If you require accommodation to attend this event, please contact us at uchi@uconn.edu or by phone (860) 486-9057. We can request ASL interpreting, computer-assisted real time transcription, and other accommodations offered by the Center for Students with Disabilities.

The Digital Humanities and Media Studies Initiative presents:

Discriminating Data

Wendy Hui Kyong Chun (Simon Fraser University)
in conversation with Yohei Igarashi

November 18, 2021, 1:00–2:30pm
Add to Google calendar Add to Office 365 calendar Add to other calendar

Live. Online (with automated captioning). Registration required.

This is an honors event (Multiculturalism & Global Citizenship, Academic & Interdisciplinary Engagement)

In this conversation, Wendy Hui Kyong Chun (SFU’s Canada 150 Research Chair in New Media) will discuss themes from her new book Discriminating Data (published November 2, 2021, MIT Press) about how big data and predictive machine learning currently encode discrimination and create agitated clusters of comforting rage. Chun will explore how polarization is a goal—not an error—within current practices of predictive data analysis and machine learning for these methods encode segregation, eugenics, and identity politics through their default assumptions and conditions. Correlation, which grounds big data’s predictive potential, stems from twentieth-century eugenic attempts to “breed” a better future. Recommender systems foster angry clusters of sameness through homophily. Users are “trained” to become authentically predictable via a politics and technology of recognition. The predictive programs thus seek to disrupt the future by making disruption impossible.
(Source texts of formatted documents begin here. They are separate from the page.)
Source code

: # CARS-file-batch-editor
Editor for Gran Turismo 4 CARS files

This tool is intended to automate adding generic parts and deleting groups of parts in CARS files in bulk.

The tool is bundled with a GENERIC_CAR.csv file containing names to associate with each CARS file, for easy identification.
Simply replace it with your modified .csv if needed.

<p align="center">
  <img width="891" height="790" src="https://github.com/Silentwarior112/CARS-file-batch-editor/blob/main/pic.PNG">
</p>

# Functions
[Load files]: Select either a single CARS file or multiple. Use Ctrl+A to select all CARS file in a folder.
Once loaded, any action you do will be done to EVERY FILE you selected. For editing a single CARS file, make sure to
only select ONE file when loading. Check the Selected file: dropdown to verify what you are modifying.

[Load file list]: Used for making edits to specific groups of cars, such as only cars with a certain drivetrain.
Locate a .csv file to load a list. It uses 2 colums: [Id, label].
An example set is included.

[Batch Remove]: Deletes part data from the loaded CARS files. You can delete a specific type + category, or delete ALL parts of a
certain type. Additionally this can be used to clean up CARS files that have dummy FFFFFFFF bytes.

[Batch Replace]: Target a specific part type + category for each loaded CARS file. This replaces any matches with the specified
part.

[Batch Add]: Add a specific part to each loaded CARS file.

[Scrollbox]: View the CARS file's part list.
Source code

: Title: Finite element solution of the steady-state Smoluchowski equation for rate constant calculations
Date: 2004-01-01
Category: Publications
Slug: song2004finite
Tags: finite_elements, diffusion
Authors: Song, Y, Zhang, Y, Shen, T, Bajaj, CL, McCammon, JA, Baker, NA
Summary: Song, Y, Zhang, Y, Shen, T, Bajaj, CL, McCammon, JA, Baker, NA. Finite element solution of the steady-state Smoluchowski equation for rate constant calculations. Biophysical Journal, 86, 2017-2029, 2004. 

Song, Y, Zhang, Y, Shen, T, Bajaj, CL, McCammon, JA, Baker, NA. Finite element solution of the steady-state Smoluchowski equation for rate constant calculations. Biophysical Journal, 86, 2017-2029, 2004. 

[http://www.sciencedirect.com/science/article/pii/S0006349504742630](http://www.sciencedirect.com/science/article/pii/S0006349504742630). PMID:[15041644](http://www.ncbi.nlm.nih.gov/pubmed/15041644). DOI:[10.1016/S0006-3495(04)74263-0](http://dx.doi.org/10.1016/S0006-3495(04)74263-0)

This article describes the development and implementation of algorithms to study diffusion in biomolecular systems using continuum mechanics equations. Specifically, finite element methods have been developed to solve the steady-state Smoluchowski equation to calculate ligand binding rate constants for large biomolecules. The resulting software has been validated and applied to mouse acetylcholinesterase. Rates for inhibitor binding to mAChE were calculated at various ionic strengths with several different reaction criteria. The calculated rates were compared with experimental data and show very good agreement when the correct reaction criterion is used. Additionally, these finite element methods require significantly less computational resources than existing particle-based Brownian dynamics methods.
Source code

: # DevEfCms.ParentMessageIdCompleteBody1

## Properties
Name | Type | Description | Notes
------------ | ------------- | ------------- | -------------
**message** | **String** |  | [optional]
Wendy Hui Kyong Chun is Simon Fraser University’s Canada 150 Research Chair in New Media and leads the Digital Democracies Institute. She is the author of several works including Control and Freedom: Power and Paranoia in the Age of Fiber Optics (MIT, 2006), Programmed Visions: Software and Memory (MIT, 2011), Updating to Remain the Same: Habitual New Media (MIT, 2016), Discriminating Data (MIT 2021), and the co-author of Pattern Discrimination (University of Minnesota & Meson Press, 2019). She has been Professor and Chair of the Department of Modern Culture and Media at Brown University, where she worked for almost two decades and where she’s currently a Visiting Professor. She has also been a Visiting Scholar at the Annenberg School at the University of Pennsylvania, Member of the Institute for Advanced Study (Princeton), and she has held fellowships from: the Guggenheim, ACLS, American Academy of Berlin, Radcliffe Institute for Advanced Study at Harvard.

In conjunction with talk we will be hosting a book discussion group about Discriminating Data on November 15, 2021.